Interactions between membrane resistance, GABA-A receptor properties, bicarbonate dynamics and Cl−-transport shape activity-dependent changes of intracellular Cl− concentration

Abstract

The effects of ionotropic γ-aminobutyric acid receptor (GABA-A, GABAA ) activation depends critically on the Cl−-gradient across neuronal membranes. Previous studies demonstrated that the intracellular Cl−-concentration ([Cl− ]i ) is not stable but shows a considerable amount of activity-dependent plasticity. To characterize how membrane properties and different molecules that are directly or indirectly involved in GABAergic synaptic transmission affect GABA-induced [Cl− ]i changes, we performed compartmental modeling in the NEURON environment. These simulations demonstrate that GABA-induced [Cl− ]i changes decrease at higher membrane resistance, revealing a sigmoidal dependency between both parameters. Increase in GABAergic conductivity enhances [Cl− ]i with a logarithmic dependency, while increasing the decay time of GABAA receptors leads to a nearly linear enhancement of the [Cl− ]i changes. Implementing physiological levels of HCO3−-conductivity to GABAA receptors enhances the [Cl− ]i changes over a wide range of [Cl− ]i, but this effect depends on the stability of the HCO3− gradient and the intracellular pH. Finally, these simulations show that pure diffusional Cl−-elimination from dendrites is slow and that a high activity of Cl−-transport is required to improve the spatiotemporal restriction of GABA-induced [Cl− ]i changes.

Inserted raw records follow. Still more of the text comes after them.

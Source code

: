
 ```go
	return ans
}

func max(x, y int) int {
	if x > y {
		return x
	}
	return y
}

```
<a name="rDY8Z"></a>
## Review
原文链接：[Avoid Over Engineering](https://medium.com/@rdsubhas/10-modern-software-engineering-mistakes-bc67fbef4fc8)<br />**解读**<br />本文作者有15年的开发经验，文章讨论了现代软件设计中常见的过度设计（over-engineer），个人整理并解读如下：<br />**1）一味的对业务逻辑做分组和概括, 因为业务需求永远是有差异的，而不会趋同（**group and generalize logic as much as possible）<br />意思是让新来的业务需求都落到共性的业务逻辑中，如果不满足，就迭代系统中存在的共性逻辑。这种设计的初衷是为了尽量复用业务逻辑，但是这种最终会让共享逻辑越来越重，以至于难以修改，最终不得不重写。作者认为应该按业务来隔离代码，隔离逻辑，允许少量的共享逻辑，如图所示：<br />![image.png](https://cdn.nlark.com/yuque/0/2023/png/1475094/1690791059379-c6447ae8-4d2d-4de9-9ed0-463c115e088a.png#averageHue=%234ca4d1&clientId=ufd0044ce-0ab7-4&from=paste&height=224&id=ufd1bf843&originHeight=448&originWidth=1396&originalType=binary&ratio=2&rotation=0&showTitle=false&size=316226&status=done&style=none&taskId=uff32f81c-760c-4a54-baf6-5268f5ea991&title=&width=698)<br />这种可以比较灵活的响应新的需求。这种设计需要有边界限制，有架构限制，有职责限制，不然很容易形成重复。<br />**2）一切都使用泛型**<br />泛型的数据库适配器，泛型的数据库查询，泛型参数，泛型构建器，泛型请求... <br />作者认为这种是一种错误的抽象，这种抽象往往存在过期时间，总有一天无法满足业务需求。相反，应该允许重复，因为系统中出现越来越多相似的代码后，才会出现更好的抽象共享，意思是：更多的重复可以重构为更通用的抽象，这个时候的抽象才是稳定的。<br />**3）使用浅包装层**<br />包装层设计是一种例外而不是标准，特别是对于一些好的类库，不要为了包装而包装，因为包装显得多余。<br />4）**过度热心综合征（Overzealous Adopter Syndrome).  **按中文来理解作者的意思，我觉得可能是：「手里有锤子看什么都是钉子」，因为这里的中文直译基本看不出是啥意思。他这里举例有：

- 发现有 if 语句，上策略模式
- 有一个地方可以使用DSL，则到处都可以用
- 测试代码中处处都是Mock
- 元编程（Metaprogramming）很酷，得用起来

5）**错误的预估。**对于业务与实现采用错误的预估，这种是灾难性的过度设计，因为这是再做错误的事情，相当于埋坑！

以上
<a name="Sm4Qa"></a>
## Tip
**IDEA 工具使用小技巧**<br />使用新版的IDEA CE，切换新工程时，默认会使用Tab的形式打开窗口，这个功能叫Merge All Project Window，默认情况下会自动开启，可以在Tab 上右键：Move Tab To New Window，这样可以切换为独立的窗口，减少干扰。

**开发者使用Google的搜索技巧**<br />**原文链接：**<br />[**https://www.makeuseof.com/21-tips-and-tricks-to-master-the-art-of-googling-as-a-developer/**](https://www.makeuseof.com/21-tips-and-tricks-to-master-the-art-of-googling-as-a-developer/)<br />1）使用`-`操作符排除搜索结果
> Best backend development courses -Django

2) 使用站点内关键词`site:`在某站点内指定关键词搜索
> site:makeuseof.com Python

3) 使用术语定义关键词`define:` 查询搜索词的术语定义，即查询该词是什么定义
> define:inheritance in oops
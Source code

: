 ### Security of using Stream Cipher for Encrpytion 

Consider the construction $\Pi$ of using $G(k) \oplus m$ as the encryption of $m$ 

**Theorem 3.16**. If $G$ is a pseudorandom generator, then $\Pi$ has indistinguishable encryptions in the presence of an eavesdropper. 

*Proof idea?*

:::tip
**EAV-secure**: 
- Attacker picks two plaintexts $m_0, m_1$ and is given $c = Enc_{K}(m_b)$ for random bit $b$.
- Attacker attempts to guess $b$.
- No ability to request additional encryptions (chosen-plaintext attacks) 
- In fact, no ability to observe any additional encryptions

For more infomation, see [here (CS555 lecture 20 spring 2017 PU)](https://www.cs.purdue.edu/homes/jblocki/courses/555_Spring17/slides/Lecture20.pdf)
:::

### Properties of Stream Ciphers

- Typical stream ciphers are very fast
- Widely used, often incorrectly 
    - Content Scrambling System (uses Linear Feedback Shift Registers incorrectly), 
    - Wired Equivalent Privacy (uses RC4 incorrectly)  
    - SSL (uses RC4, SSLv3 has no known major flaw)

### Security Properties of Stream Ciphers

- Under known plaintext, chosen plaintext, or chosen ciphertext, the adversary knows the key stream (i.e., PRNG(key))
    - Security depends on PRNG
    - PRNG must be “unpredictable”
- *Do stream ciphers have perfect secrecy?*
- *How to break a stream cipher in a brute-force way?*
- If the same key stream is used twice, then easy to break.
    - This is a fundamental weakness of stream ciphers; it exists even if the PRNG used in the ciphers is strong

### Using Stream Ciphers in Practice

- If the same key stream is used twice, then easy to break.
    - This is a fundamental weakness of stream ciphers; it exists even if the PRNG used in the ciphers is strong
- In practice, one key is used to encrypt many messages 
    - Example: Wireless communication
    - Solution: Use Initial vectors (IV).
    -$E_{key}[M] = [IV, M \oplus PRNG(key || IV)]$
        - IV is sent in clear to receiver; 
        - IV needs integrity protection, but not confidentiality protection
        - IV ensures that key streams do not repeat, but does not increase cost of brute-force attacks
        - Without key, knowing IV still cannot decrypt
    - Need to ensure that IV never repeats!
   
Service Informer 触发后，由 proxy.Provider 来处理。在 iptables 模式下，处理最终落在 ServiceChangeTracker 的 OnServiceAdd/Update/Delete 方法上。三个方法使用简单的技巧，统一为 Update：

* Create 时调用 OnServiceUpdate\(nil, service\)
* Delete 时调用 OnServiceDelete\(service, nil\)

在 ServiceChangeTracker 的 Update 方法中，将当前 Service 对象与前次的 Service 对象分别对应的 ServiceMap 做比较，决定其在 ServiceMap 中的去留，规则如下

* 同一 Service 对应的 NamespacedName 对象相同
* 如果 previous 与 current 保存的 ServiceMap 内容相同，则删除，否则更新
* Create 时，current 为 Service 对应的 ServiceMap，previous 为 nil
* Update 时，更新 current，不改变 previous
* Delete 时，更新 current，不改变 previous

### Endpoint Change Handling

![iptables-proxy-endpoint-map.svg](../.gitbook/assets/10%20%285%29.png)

In summary, these simulations revealed a complex interplay between several key factors that influence GABA-induced [Cl]i changes. The results suggest that some of these factors, including high resting [Cl− ]i, high input resistance, slow decay time of GABAA receptors and dynamic HCO3− gradient, are specifically adapted in early postnatal neurons to facilitate limited activity-dependent [Cl− ]i decreases.